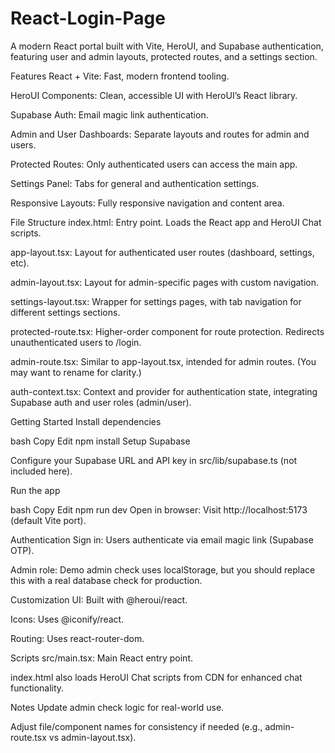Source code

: # React-Login-Page
A modern React portal built with Vite, HeroUI, and Supabase authentication, featuring user and admin layouts, protected routes, and a settings section.

Features
React + Vite: Fast, modern frontend tooling.

HeroUI Components: Clean, accessible UI with HeroUI’s React library.

Supabase Auth: Email magic link authentication.

Admin and User Dashboards: Separate layouts and routes for admin and users.

Protected Routes: Only authenticated users can access the main app.

Settings Panel: Tabs for general and authentication settings.

Responsive Layouts: Fully responsive navigation and content area.

File Structure
index.html:
Entry point. Loads the React app and HeroUI Chat scripts.

app-layout.tsx:
Layout for authenticated user routes (dashboard, settings, etc).

admin-layout.tsx:
Layout for admin-specific pages with custom navigation.

settings-layout.tsx:
Wrapper for settings pages, with tab navigation for different settings sections.

protected-route.tsx:
Higher-order component for route protection. Redirects unauthenticated users to /login.

admin-route.tsx:
Similar to app-layout.tsx, intended for admin routes. (You may want to rename for clarity.)

auth-context.tsx:
Context and provider for authentication state, integrating Supabase auth and user roles (admin/user).

Getting Started
Install dependencies

bash
Copy
Edit
npm install
Setup Supabase

Configure your Supabase URL and API key in src/lib/supabase.ts (not included here).

Run the app

bash
Copy
Edit
npm run dev
Open in browser:
Visit http://localhost:5173 (default Vite port).

Authentication
Sign in: Users authenticate via email magic link (Supabase OTP).

Admin role: Demo admin check uses localStorage, but you should replace this with a real database check for production.

Customization
UI: Built with @heroui/react.

Icons: Uses @iconify/react.

Routing: Uses react-router-dom.

Scripts
src/main.tsx: Main React entry point.

index.html also loads HeroUI Chat scripts from CDN for enhanced chat functionality.

Notes
Update admin check logic for real-world use.

Adjust file/component names for consistency if needed (e.g., admin-route.tsx vs admin-layout.tsx).
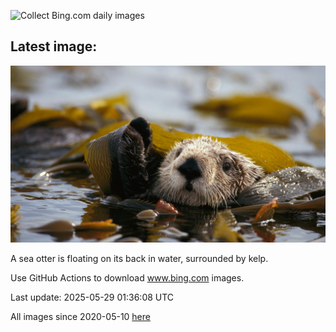 ![Collect Bing.com daily images](https://github.com/counter2015/bing-daily-images/workflows/Collect%20Bing.com%20daily%20images/badge.svg)
## Latest image:
![](images/KelpOtter.jpg)

A sea otter is floating on its back in water, surrounded by kelp.

Use GitHub Actions to download www.bing.com images.

Last update: 2025-05-29 01:36:08 UTC

All images since 2020-05-10 [here](https://github.com/counter2015/bing-daily-images/tree/master/images)

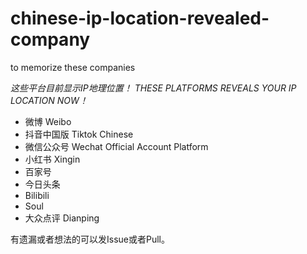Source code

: # chinese-ip-location-revealed-company
to memorize these companies

*这些平台目前显示IP地理位置！*
*THESE PLATFORMS REVEALS YOUR IP LOCATION NOW！*

- 微博 Weibo
- 抖音中国版 Tiktok Chinese
- 微信公众号 Wechat Official Account Platform
- 小红书 Xingin
- 百家号
- 今日头条
- Bilibili
- Soul
- 大众点评 Dianping


有遗漏或者想法的可以发Issue或者Pull。
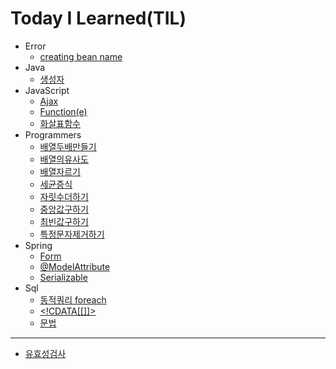 Today I Learned(TIL)
====================
* Error
    * [creating bean name](Spring/Error/Error%20creating%20bean%20name.md)
* Java
  * [생성자](Java/생성자.md)
* JavaScript
  * [Ajax](JavaScript/Ajax.md)
  * [Function(e)](JavaScript/Function(e).md)
  * [화살표함수](JavaScript/화살표함수.md)
* Programmers
  * [배열두배만들기](programmers/배열두배만들기.md)
  * [배열의유사도](Programmers/배열의유사도.md)
  * [배열자르기](Programmers/배열자르기.md)
  * [세균증식](Programmers/세균증식.md)
  * [자릿수더하기](Programmers/자릿수더하기.md)
  * [중앙값구하기](programmers/중앙값구하기.md.md)
  * [최빈값구하기](programmers/최빈값구하기.md.md)
  * [특정문자제거하기](Programmers/특정문자제거하기.md)
* Spring
  * [Form](Spring/form.md)
  * [@ModelAttribute](Spring/ModelAttribute.md)
  * [Serializable](Spring/Serializable.md)
* Sql
    * [동적쿼리 foreach](Sql/foreach_collection.md)
    * [<!CDATA[[]]>](sql/CDATA.md)
    * [문법](Sql/문법.md)
- - -
* [유효성검사](유효성검사.md)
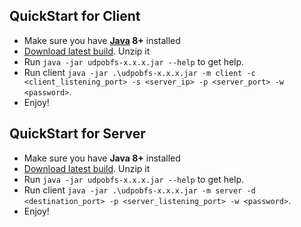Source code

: ## QuickStart for Client
* Make sure you have **[Java](https://jdk.java.net/11/) 8+** installed
* [Download latest build](https://github.com/Immueggpain/udpobfs/releases). Unzip it
* Run `java -jar udpobfs-x.x.x.jar --help` to get help.
* Run client `java -jar .\udpobfs-x.x.x.jar -m client -c <client_listening_port> -s <server_ip> -p <server_port> -w <password>`.
* Enjoy!

## QuickStart for Server
* Make sure you have **Java 8+** installed
* [Download latest build](https://github.com/Immueggpain/udpobfs/releases). Unzip it
* Run `java -jar udpobfs-x.x.x.jar --help` to get help.
* Run client `java -jar .\udpobfs-x.x.x.jar -m server -d <destination_port> -p <server_listening_port> -w <password>`.
* Enjoy!
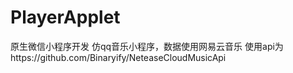 # PlayerApplet
原生微信小程序开发
仿qq音乐小程序，数据使用网易云音乐
使用api为https://github.com/Binaryify/NeteaseCloudMusicApi
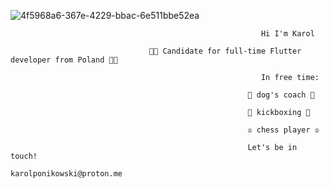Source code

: ![4f5968a6-367e-4229-bbac-6e511bbe52ea](https://github.com/KarolPonikowski/KarolPonikowski/assets/115424380/8917b78f-24a7-4016-97e6-f6f81d253a17)

                                                            Hi I'm Karol
 
                                   👨‍💻 Candidate for full-time Flutter developer from Poland 👨‍💻

                                                            In free time:

                                                         🐶 dog's coach 🐶

                                                         🥊 kickboxing 🥊

                                                         ♔ chess player ♔

                                                         Let's be in touch!
                                                     karolponikowski@proton.me

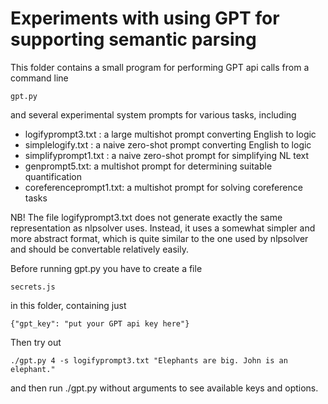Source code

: Experiments with using GPT for supporting semantic parsing
==========================================================

This folder contains a small program for performing GPT api calls from a command line

    gpt.py
    
and several experimental system prompts for various tasks, including

* logifyprompt3.txt : a large multishot prompt converting English to logic
* simplelogify.txt : a naive zero-shot prompt converting English to logic
* simplifyprompt1.txt : a naive zero-shot prompt  for simplifying NL text
* genprompt5.txt: a multishot prompt for determining suitable quantification
* coreferenceprompt1.txt: a multishot prompt for solving coreference tasks

NB! The file logifyprompt3.txt does not generate exactly the same representation
as nlpsolver uses. Instead, it uses a somewhat simpler and more abstract format,
which is quite similar to the one used by nlpsolver and should be convertable
relatively easily.

Before running gpt.py you have to create a file 

    secrets.js
    
in this folder, containing just 

    {"gpt_key": "put your GPT api key here"}    

Then try out

    ./gpt.py 4 -s logifyprompt3.txt "Elephants are big. John is an elephant."
    
and then run ./gpt.py without arguments to see available keys and options.
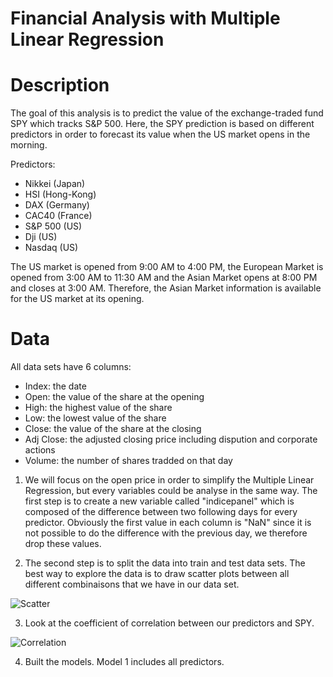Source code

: # Financial Analysis with Multiple Linear Regression
# Description

The goal of this analysis is to predict the value of the exchange-traded fund SPY which tracks S&P 500. Here, the SPY prediction is based on different predictors in order to forecast its value when the US market opens in the morning. 

Predictors:

- Nikkei (Japan)
- HSI (Hong-Kong)
- DAX (Germany)
- CAC40 (France)
- S&P 500 (US)
- Dji (US)
- Nasdaq (US)

The US market  is opened from 9:00 AM to 4:00 PM, the European Market is opened from 3:00 AM to 11:30 AM and the Asian Market opens at 8:00 PM and closes at 3:00 AM. Therefore, the Asian Market information is available for the US market at its opening. 

# Data

All data sets have 6 columns:

- Index: the date
- Open: the value of the share at the opening
- High: the highest value of the share
- Low: the lowest value of the share
- Close: the value of the share at the closing
- Adj Close: the adjusted closing price including dispution and corporate actions 
- Volume: the number of shares tradded on that day

1) We will focus on the open price in order to simplify the Multiple Linear Regression, but every variables could be analyse in the same way. 
The first step is to create a new variable called "indicepanel" which is composed of the difference between two following days for every predictor. Obviously the first value in each column is "NaN" since it is not possible to do the difference with the previous day, we therefore drop these values. 

2) The second step is to split the data into train and test data sets. The best way to explore the data is to draw scatter plots between all different combinaisons that we have in our data set. 

![Scatter](https://user-images.githubusercontent.com/55028120/67499099-673bee00-f678-11e9-8bcb-ba97392d9ee4.png)


3) Look at the coefficient of correlation between our predictors and SPY. 

![Correlation](https://user-images.githubusercontent.com/55028120/67499982-e120a700-f679-11e9-9fc2-00f9e8162fb5.png)

4) Built the models. Model 1 includes all predictors.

Problem details: The answer is the line with "3) Look at the" plus every line after it to the last line of the entries above, copied exactly and with no other lines.

Completed exercise:
3) Look at the coefficient of correlation between our predictors and SPY. 

![Correlation](https://user-images.githubusercontent.com/55028120/67499982-e120a700-f679-11e9-9fc2-00f9e8162fb5.png)

4) Built the models. Model 1 includes all predictors.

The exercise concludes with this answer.